Bologna, un eroe Italiano. Il grande protagonista della Storia. Ha fatto innamorare una città intera. Manca solo il lieto fine del rinnovo
Il tecnico è il grande artefice della Coppa Italia. Il popolo rossoblù stregato dal suo calcio passionario. A Casteldebole spingono per la firma: lui apre la porta, ma chiede garanzie tecniche (che arriveranno).

Il tecnico è il grande artefice della Coppa Italia. Il popolo rossoblù stregato dal suo calcio passionario. A Casteldebole spingono per la firma: lui apre la porta, ma chiede garanzie tecniche (che arriveranno).

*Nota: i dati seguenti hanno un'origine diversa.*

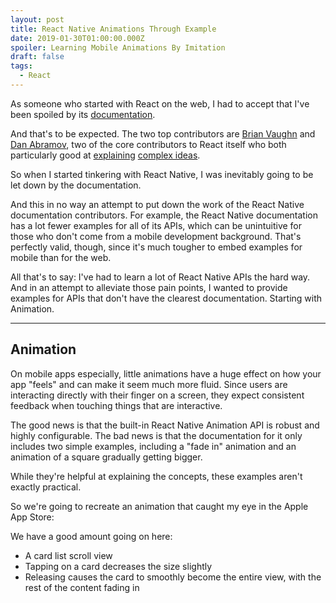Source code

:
 ```yaml
---
layout: post
title: React Native Animations Through Example
date: 2019-01-30T01:00:00.000Z
spoiler: Learning Mobile Animations By Imitation
draft: false
tags:
  - React
---
```


As someone who started with React on the web, I had to accept that I've been spoiled by its [documentation](https://github.com/reactjs/reactjs.org).

And that's to be expected. The two top contributors are [Brian Vaughn](https://github.com/bvaughn) and [Dan Abramov](https://github.com/gaearon), two of the core contributors to React itself who both particularly good at [explaining](https://youtu.be/ByBPyMBTzM0?t=2003) [complex ideas](https://overreacted.io/how-does-react-tell-a-class-from-a-function/).

So when I started tinkering with React Native, I was inevitably going to be let down by the documentation.

And this in no way an attempt to put down the work of the React Native documentation contributors. For example, the React Native documentation has a lot fewer examples for all of its APIs, which can be unintuitive for those who don't come from a mobile development background. That's perfectly valid, though, since it's much tougher to embed examples for mobile than for the web.

All that's to say: I've had to learn a lot of React Native APIs the hard way. And in an attempt to alleviate those pain points, I wanted to provide examples for APIs that don't have the clearest documentation. Starting with Animation.

---

## Animation

On mobile apps especially, little animations have a huge effect on how your app "feels" and can make it seem much more fluid. Since users are interacting directly with their finger on a screen, they expect consistent feedback when touching things that are interactive.

The good news is that the built-in React Native Animation API is robust and highly configurable. The bad news is that the documentation for it only includes two simple examples, including a "fade in" animation and an animation of a square gradually getting bigger.

While they're helpful at explaining the concepts, these examples aren't exactly practical.

So we're going to recreate an animation that caught my eye in the Apple App Store:

<!-- ADD GIF HERE -->

We have a good amount going on here:
- A card list scroll view
- Tapping on a card decreases the size slightly
- Releasing causes the card to smoothly become the entire view, with the rest of the content fading in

La passione sanguigna. La feroce organizzazione tattica. Il coraggio di chi osa sempre azzannare l’avversario alla gola, sapendo che ogni atto di coraggio contempla anche dei rischi. E poi: il noi al posto dell’io, la sacralità del gruppo, l’aziendalismo che non è accondiscendenza ma pungolo per il futuro, l’empatia con la piazza e quei tratti da allenatore/primo tifoso che ieri mattina, quando l’orologio della stazione segnava la cinque, lo hanno portato a coccolarsi la Coppa appena conquistata nel catino di gloria dell’Olimpico stringendola al petto con la felicità di un bambino.
Se potesse Vincenzo Italiano la porterebbe anche domenica sulla panchina del Franchi, per dimostrare ai fiorentini che gli rinfacciavano le tre finali perse che la storia a volte fa strane giravolte ma alla fine rende sempre onore al merito.
Nel dubbio ieri il sindaco Matteo Lepore ha annunciato che gli consegnerà il ‘Nettuno d’Oro’. Vincenzo Italiano da Ribera: come fai non voler bene a un tipo così? Ma soprattutto: come fai a non legarlo alle Due Torri facendone il centro di gravità permanente in panchina di un ciclo vincente? Le grandi manovre a Casteldebole sono cominciate da settimane, una bella accelerata l’ha data la storica vittoria della Coppa e tutto sembra apparecchiato per il prolungamento del contratto (che gli scade tra un anno). Sorprese non ce ne saranno: semmai richieste, più che legittime, di garanzie tecniche per un futuro di gloria.
Azzardiamo il più che probabile (e condivisibile) ragionamento di Italiano: un anno fa mi sono accollato il rischio di ereditare un Bologna che era tornato in Champions dopo sessant’anni, l’ho fatto nonostante sapessi che la squadra in estate avrebbe perso Calafiori, Zirkzee e Saelemakers, il risultato è stato la conquista di un trofeo che a Bologna mancava da mezzo secolo, il minimo che adesso posso chiedere è una squadra all’altezza delle rinnovate ambizioni.
Gliela darà Saputo, che dieci anni fa prendeva le redini del Bologna quando un Italiano all’alba della sua carriera di allenatore affilava gli attrezzi del mestiere alla guida degli Allievi della Luparense San Paolo, club dilettantistico della provincia di Padova. Fu lì che Italiano capì che sedersi in panchina (anche se seduto non ci sta mai) sarebbe diventato il suo mestiere.
"La Luparense giocava in serie D – ha raccontato il tecnico in una recente intervista – e il giovedì faceva la partitella con noi degli Allievi. In campo vedevo che le cose che avevamo preparato in settimana ci riuscivano: in quel momento ho capito che allenare era la strada giusta". Da San Paolo (la Luparense) a San Pietro (che sorge non lontano dall’Olimpico) il passo è stato breve ma il percorso ha assunto i tratti della gavetta vera. Vittoria del campionato di D nel 2016-17 con la Luparense Vigontina, esperienza altamente formativa con l’Arzignano Valchiampo, poi il salto in C1 al Trapani con annessa promozione in B conquistata ai playoff nel 2018-19, preludio dello storico approdo in A dello Spezia (2019-20), con tanto di successiva salvezza. Quindi la Fiorentina, condotta per mano a tre finali. Una delle tre gli andò di traverso due anni fa con l’Inter proprio sul prato dell’Olimpico e anche allora era Coppa Italia. Oggi che Vincenzo quella Coppa l’ha alzata al cielo anche Firenze forse capirà cosa s’è persa.